> TASK DETAILS
Return all of the entries below exactly as they are given.
+++ EXERCISE DATA +++
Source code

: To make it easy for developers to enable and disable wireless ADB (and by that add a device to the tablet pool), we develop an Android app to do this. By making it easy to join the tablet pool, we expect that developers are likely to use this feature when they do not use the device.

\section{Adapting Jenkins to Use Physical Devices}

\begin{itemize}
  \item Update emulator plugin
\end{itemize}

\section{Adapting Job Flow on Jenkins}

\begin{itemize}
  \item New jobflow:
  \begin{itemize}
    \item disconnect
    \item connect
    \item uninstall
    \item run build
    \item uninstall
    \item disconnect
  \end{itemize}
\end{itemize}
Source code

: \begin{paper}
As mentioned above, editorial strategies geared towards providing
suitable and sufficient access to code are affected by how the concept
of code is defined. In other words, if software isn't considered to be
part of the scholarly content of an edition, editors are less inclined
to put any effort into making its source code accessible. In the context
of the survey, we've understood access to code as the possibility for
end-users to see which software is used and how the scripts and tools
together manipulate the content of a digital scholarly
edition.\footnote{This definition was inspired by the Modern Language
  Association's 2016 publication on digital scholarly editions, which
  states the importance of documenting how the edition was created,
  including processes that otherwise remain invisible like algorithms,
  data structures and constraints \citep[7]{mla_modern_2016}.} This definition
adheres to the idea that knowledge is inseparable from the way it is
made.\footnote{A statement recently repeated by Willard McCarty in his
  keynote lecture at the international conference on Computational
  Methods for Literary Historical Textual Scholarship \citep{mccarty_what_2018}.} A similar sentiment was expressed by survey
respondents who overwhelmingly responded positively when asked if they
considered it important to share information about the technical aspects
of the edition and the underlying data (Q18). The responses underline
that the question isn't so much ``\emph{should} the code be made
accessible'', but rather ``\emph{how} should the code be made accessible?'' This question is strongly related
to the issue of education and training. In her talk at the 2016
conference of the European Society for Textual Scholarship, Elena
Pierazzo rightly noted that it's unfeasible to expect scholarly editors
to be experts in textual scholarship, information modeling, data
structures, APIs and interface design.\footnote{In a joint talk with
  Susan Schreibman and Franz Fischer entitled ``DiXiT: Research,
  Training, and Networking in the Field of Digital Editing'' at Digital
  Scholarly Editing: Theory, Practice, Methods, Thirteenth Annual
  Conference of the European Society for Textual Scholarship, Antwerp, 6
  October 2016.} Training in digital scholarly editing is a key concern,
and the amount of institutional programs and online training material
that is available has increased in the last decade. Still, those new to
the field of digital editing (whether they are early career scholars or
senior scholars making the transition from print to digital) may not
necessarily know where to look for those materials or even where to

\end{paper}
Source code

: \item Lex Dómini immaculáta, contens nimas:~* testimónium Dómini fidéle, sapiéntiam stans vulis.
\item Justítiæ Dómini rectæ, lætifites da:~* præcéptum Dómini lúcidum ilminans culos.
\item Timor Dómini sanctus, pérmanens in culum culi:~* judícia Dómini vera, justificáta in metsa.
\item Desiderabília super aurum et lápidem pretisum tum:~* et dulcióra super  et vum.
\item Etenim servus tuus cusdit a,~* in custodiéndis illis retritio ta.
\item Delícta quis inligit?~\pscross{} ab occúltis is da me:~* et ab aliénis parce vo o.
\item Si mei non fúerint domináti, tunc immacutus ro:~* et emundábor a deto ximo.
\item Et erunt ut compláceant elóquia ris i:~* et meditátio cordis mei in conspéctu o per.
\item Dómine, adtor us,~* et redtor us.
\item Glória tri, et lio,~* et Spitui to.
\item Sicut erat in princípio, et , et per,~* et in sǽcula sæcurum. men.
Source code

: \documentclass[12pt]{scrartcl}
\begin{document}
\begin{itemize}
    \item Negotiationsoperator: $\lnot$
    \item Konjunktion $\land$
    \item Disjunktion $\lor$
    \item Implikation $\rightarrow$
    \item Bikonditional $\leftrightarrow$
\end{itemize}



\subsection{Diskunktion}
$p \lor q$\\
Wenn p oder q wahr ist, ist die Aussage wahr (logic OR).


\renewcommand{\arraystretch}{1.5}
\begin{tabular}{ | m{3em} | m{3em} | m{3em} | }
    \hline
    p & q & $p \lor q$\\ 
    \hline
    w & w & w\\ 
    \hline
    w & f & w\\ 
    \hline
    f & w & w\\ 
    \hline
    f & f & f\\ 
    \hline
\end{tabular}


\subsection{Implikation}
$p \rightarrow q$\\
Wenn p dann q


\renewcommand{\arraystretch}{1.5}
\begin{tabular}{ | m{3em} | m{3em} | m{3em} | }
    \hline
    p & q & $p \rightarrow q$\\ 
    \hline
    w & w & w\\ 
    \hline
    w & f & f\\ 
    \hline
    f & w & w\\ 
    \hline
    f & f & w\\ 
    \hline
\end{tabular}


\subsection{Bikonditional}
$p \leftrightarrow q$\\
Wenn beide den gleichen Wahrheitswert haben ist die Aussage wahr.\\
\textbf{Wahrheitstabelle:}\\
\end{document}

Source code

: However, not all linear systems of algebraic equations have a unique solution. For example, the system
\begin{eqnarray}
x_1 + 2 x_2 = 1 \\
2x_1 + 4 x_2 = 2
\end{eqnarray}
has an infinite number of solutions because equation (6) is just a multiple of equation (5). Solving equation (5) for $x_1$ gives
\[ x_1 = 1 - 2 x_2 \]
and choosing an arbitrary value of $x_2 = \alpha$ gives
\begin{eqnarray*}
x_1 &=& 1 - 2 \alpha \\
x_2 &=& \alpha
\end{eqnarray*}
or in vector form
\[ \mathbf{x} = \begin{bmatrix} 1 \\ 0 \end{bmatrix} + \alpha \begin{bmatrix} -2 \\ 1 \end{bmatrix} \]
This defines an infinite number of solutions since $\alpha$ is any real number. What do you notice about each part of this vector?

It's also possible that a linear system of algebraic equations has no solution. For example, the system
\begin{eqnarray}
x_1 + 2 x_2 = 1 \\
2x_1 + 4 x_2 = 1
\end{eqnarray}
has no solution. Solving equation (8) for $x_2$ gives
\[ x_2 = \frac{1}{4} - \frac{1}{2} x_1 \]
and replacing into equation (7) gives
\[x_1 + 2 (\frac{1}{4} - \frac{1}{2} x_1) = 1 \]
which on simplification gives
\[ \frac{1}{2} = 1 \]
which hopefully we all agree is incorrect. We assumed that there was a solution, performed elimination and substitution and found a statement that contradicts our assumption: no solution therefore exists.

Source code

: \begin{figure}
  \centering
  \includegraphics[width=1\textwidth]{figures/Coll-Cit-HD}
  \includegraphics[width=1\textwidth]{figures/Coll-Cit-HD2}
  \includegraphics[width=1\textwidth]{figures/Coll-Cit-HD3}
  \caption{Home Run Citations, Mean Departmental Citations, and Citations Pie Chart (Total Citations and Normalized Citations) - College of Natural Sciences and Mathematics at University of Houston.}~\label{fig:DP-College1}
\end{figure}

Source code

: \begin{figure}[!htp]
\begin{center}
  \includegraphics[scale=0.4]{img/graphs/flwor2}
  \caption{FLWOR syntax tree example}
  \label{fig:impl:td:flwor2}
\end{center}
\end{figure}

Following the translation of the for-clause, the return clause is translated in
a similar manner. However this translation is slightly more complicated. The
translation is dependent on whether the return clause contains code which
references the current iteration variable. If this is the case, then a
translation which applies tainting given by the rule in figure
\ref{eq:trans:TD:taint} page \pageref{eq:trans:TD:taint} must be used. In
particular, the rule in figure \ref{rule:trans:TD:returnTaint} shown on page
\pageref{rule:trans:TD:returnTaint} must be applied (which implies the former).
+++
> EXERCISE RESPONSE
Source code

: To make it easy for developers to enable and disable wireless ADB (and by that add a device to the tablet pool), we develop an Android app to do this. By making it easy to join the tablet pool, we expect that developers are likely to use this feature when they do not use the device.

\section{Adapting Jenkins to Use Physical Devices}

\begin{itemize}
  \item Update emulator plugin
\end{itemize}

\section{Adapting Job Flow on Jenkins}

\begin{itemize}
  \item New jobflow:
  \begin{itemize}
    \item disconnect
    \item connect
    \item uninstall
    \item run build
    \item uninstall
    \item disconnect
  \end{itemize}
\end{itemize}
Source code

: \begin{paper}
As mentioned above, editorial strategies geared towards providing
suitable and sufficient access to code are affected by how the concept
of code is defined. In other words, if software isn't considered to be
part of the scholarly content of an edition, editors are less inclined
to put any effort into making its source code accessible. In the context
of the survey, we've understood access to code as the possibility for
end-users to see which software is used and how the scripts and tools
together manipulate the content of a digital scholarly
edition.\footnote{This definition was inspired by the Modern Language
  Association's 2016 publication on digital scholarly editions, which
  states the importance of documenting how the edition was created,
  including processes that otherwise remain invisible like algorithms,
  data structures and constraints \citep[7]{mla_modern_2016}.} This definition
adheres to the idea that knowledge is inseparable from the way it is
made.\footnote{A statement recently repeated by Willard McCarty in his
  keynote lecture at the international conference on Computational
  Methods for Literary Historical Textual Scholarship \citep{mccarty_what_2018}.} A similar sentiment was expressed by survey
respondents who overwhelmingly responded positively when asked if they
considered it important to share information about the technical aspects
of the edition and the underlying data (Q18). The responses underline
that the question isn't so much ``\emph{should} the code be made
accessible'', but rather ``\emph{how} should the code be made accessible?'' This question is strongly related
to the issue of education and training. In her talk at the 2016
conference of the European Society for Textual Scholarship, Elena
Pierazzo rightly noted that it's unfeasible to expect scholarly editors
to be experts in textual scholarship, information modeling, data
structures, APIs and interface design.\footnote{In a joint talk with
  Susan Schreibman and Franz Fischer entitled ``DiXiT: Research,
  Training, and Networking in the Field of Digital Editing'' at Digital
  Scholarly Editing: Theory, Practice, Methods, Thirteenth Annual
  Conference of the European Society for Textual Scholarship, Antwerp, 6
  October 2016.} Training in digital scholarly editing is a key concern,
and the amount of institutional programs and online training material
that is available has increased in the last decade. Still, those new to
the field of digital editing (whether they are early career scholars or
senior scholars making the transition from print to digital) may not
necessarily know where to look for those materials or even where to

\end{paper}
Source code

: \item Lex Dómini immaculáta, contens nimas:~* testimónium Dómini fidéle, sapiéntiam stans vulis.
\item Justítiæ Dómini rectæ, lætifites da:~* præcéptum Dómini lúcidum ilminans culos.
\item Timor Dómini sanctus, pérmanens in culum culi:~* judícia Dómini vera, justificáta in metsa.
\item Desiderabília super aurum et lápidem pretisum tum:~* et dulcióra super  et vum.
\item Etenim servus tuus cusdit a,~* in custodiéndis illis retritio ta.
\item Delícta quis inligit?~\pscross{} ab occúltis is da me:~* et ab aliénis parce vo o.
\item Si mei non fúerint domináti, tunc immacutus ro:~* et emundábor a deto ximo.
\item Et erunt ut compláceant elóquia ris i:~* et meditátio cordis mei in conspéctu o per.
\item Dómine, adtor us,~* et redtor us.
\item Glória tri, et lio,~* et Spitui to.
\item Sicut erat in princípio, et , et per,~* et in sǽcula sæcurum. men.
Source code

: \documentclass[12pt]{scrartcl}
\begin{document}
\begin{itemize}
    \item Negotiationsoperator: $\lnot$
    \item Konjunktion $\land$
    \item Disjunktion $\lor$
    \item Implikation $\rightarrow$
    \item Bikonditional $\leftrightarrow$
\end{itemize}



\subsection{Diskunktion}
$p \lor q$\\
Wenn p oder q wahr ist, ist die Aussage wahr (logic OR).


\renewcommand{\arraystretch}{1.5}
\begin{tabular}{ | m{3em} | m{3em} | m{3em} | }
    \hline
    p & q & $p \lor q$\\ 
    \hline
    w & w & w\\ 
    \hline
    w & f & w\\ 
    \hline
    f & w & w\\ 
    \hline
    f & f & f\\ 
    \hline
\end{tabular}


\subsection{Implikation}
$p \rightarrow q$\\
Wenn p dann q


\renewcommand{\arraystretch}{1.5}
\begin{tabular}{ | m{3em} | m{3em} | m{3em} | }
    \hline
    p & q & $p \rightarrow q$\\ 
    \hline
    w & w & w\\ 
    \hline
    w & f & f\\ 
    \hline
    f & w & w\\ 
    \hline
    f & f & w\\ 
    \hline
\end{tabular}


\subsection{Bikonditional}
$p \leftrightarrow q$\\
Wenn beide den gleichen Wahrheitswert haben ist die Aussage wahr.\\
\textbf{Wahrheitstabelle:}\\
\end{document}

Source code

: However, not all linear systems of algebraic equations have a unique solution. For example, the system
\begin{eqnarray}
x_1 + 2 x_2 = 1 \\
2x_1 + 4 x_2 = 2
\end{eqnarray}
has an infinite number of solutions because equation (6) is just a multiple of equation (5). Solving equation (5) for $x_1$ gives
\[ x_1 = 1 - 2 x_2 \]
and choosing an arbitrary value of $x_2 = \alpha$ gives
\begin{eqnarray*}
x_1 &=& 1 - 2 \alpha \\
x_2 &=& \alpha
\end{eqnarray*}
or in vector form
\[ \mathbf{x} = \begin{bmatrix} 1 \\ 0 \end{bmatrix} + \alpha \begin{bmatrix} -2 \\ 1 \end{bmatrix} \]
This defines an infinite number of solutions since $\alpha$ is any real number. What do you notice about each part of this vector?

It's also possible that a linear system of algebraic equations has no solution. For example, the system
\begin{eqnarray}
x_1 + 2 x_2 = 1 \\
2x_1 + 4 x_2 = 1
\end{eqnarray}
has no solution. Solving equation (8) for $x_2$ gives
\[ x_2 = \frac{1}{4} - \frac{1}{2} x_1 \]
and replacing into equation (7) gives
\[x_1 + 2 (\frac{1}{4} - \frac{1}{2} x_1) = 1 \]
which on simplification gives
\[ \frac{1}{2} = 1 \]
which hopefully we all agree is incorrect. We assumed that there was a solution, performed elimination and substitution and found a statement that contradicts our assumption: no solution therefore exists.

Source code

: \begin{figure}
  \centering
  \includegraphics[width=1\textwidth]{figures/Coll-Cit-HD}
  \includegraphics[width=1\textwidth]{figures/Coll-Cit-HD2}
  \includegraphics[width=1\textwidth]{figures/Coll-Cit-HD3}
  \caption{Home Run Citations, Mean Departmental Citations, and Citations Pie Chart (Total Citations and Normalized Citations) - College of Natural Sciences and Mathematics at University of Houston.}~\label{fig:DP-College1}
\end{figure}

Source code

: \begin{figure}[!htp]
\begin{center}
  \includegraphics[scale=0.4]{img/graphs/flwor2}
  \caption{FLWOR syntax tree example}
  \label{fig:impl:td:flwor2}
\end{center}
\end{figure}

Following the translation of the for-clause, the return clause is translated in
a similar manner. However this translation is slightly more complicated. The
translation is dependent on whether the return clause contains code which
references the current iteration variable. If this is the case, then a
translation which applies tainting given by the rule in figure
\ref{eq:trans:TD:taint} page \pageref{eq:trans:TD:taint} must be used. In
particular, the rule in figure \ref{rule:trans:TD:returnTaint} shown on page
\pageref{rule:trans:TD:returnTaint} must be applied (which implies the former).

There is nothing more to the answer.